YOUR OBJECTIVE |
Output all the data exactly. Pictures do not belong in the copy.

INFORMATION GIVEN |

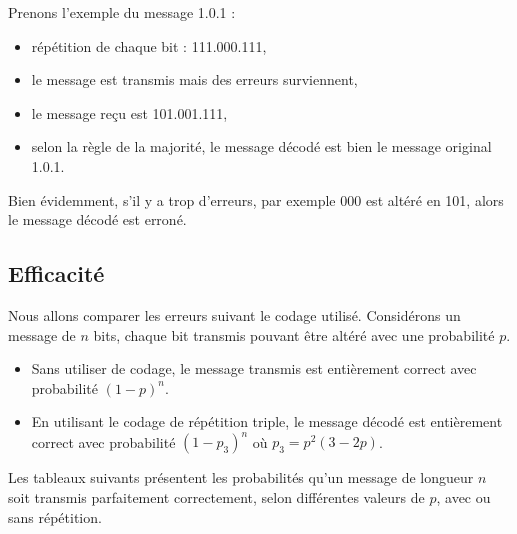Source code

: \documentclass[11pt,class=report,crop=false]{standalone}
\begin{document}
Prenons l'exemple du message \og{}1.0.1\fg{} :
\begin{itemize}
  \item répétition de chaque bit : \og{}111.000.111\fg{},
  \item le message est transmis mais des erreurs surviennent,
  \item le message reçu est \og{}101.001.111\fg{},
  \item selon la règle de la majorité, le message décodé est bien le message original \og{}1.0.1\fg{}.
\end{itemize}

Bien évidemment, s'il y a trop d'erreurs, par exemple \og{}000\fg{} est altéré en \og{}101\fg{}, alors le message décodé est erroné. 


\subsection{Efficacité}

Nous allons comparer les erreurs suivant le codage utilisé.
Considérons un message de $n$ bits, chaque bit transmis pouvant être altéré avec une probabilité $p$.

\begin{proposition}
\label{prop:erreur}
\sauteligne
\begin{itemize}
  \item Sans utiliser de codage, le message transmis est entièrement correct avec probabilité $(1-p)^n$.
  \item En utilisant le codage de répétition triple, le message décodé est entièrement correct avec probabilité $(1-p_3)^n$ où $p_3 = p^2(3-2p)$.
\end{itemize}
\end{proposition}

Les tableaux suivants présentent les probabilités qu'un message de longueur $n$ soit transmis parfaitement correctement, selon différentes valeurs de $p$, avec ou sans répétition.
\end{document}
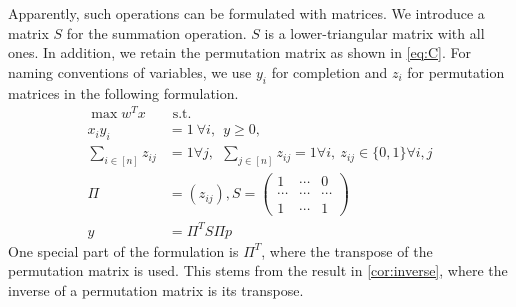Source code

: \documentclass[12pt,letterpaper]{article}
\begin{document}
Apparently, such operations can be formulated with matrices. 
We introduce a matrix $S$ for the summation operation. $S$ is a lower-triangular matrix with all ones.
In addition, we retain the permutation matrix as shown in \ref{eq:C}.
For naming conventions of variables, we use $y_i$ for completion and $z_i$ for permutation matrices 
in the following formulation.
\begin{align*}
    \max w^Tx& \text{ s.t. } \label{eq:D} \tag{D} \\
 x_i y_i &= 1 \ \forall i, \ \ y \geq 0, \\ 
    \sum_{i \in [n]} z_{ij} &= 1 \forall j,  \ \ 
    \sum_{j \in [n]} z_{ij} = 1 \forall i,  \ z_{ij} \in \{0, 1\} \forall i, j \\ 
    \Pi &= (z_{ij}), S = \begin{pmatrix}
        1 & \cdots & 0 \\ 
        \cdots & \cdots & \cdots \\ 
        1 & \cdots & 1
    \end{pmatrix} \\
 y &= \Pi^T S \Pi p 
\end{align*}
One special part of the formulation is $\Pi^T$, where the transpose 
of the permutation matrix is used. This stems from the result in \ref{cor:inverse},
where the inverse of a permutation matrix is its transpose.
\end{document}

EXERCISE RESPONSE |
Source code

: \documentclass[11pt,class=report,crop=false]{standalone}
\begin{document}
Prenons l'exemple du message \og{}1.0.1\fg{} :
\begin{itemize}
  \item répétition de chaque bit : \og{}111.000.111\fg{},
  \item le message est transmis mais des erreurs surviennent,
  \item le message reçu est \og{}101.001.111\fg{},
  \item selon la règle de la majorité, le message décodé est bien le message original \og{}1.0.1\fg{}.
\end{itemize}

Bien évidemment, s'il y a trop d'erreurs, par exemple \og{}000\fg{} est altéré en \og{}101\fg{}, alors le message décodé est erroné. 


\subsection{Efficacité}

Nous allons comparer les erreurs suivant le codage utilisé.
Considérons un message de $n$ bits, chaque bit transmis pouvant être altéré avec une probabilité $p$.

\begin{proposition}
\label{prop:erreur}
\sauteligne
\begin{itemize}
  \item Sans utiliser de codage, le message transmis est entièrement correct avec probabilité $(1-p)^n$.
  \item En utilisant le codage de répétition triple, le message décodé est entièrement correct avec probabilité $(1-p_3)^n$ où $p_3 = p^2(3-2p)$.
\end{itemize}
\end{proposition}

Les tableaux suivants présentent les probabilités qu'un message de longueur $n$ soit transmis parfaitement correctement, selon différentes valeurs de $p$, avec ou sans répétition.
\end{document}
Source code

: \documentclass[12pt,letterpaper]{article}
\begin{document}
Apparently, such operations can be formulated with matrices. 
We introduce a matrix $S$ for the summation operation. $S$ is a lower-triangular matrix with all ones.
In addition, we retain the permutation matrix as shown in \ref{eq:C}.
For naming conventions of variables, we use $y_i$ for completion and $z_i$ for permutation matrices 
in the following formulation.
\begin{align*}
    \max w^Tx& \text{ s.t. } \label{eq:D} \tag{D} \\
 x_i y_i &= 1 \ \forall i, \ \ y \geq 0, \\ 
    \sum_{i \in [n]} z_{ij} &= 1 \forall j,  \ \ 
    \sum_{j \in [n]} z_{ij} = 1 \forall i,  \ z_{ij} \in \{0, 1\} \forall i, j \\ 
    \Pi &= (z_{ij}), S = \begin{pmatrix}
        1 & \cdots & 0 \\ 
        \cdots & \cdots & \cdots \\ 
        1 & \cdots & 1
    \end{pmatrix} \\
 y &= \Pi^T S \Pi p 
\end{align*}
One special part of the formulation is $\Pi^T$, where the transpose 
of the permutation matrix is used. This stems from the result in \ref{cor:inverse},
where the inverse of a permutation matrix is its transpose.
\end{document}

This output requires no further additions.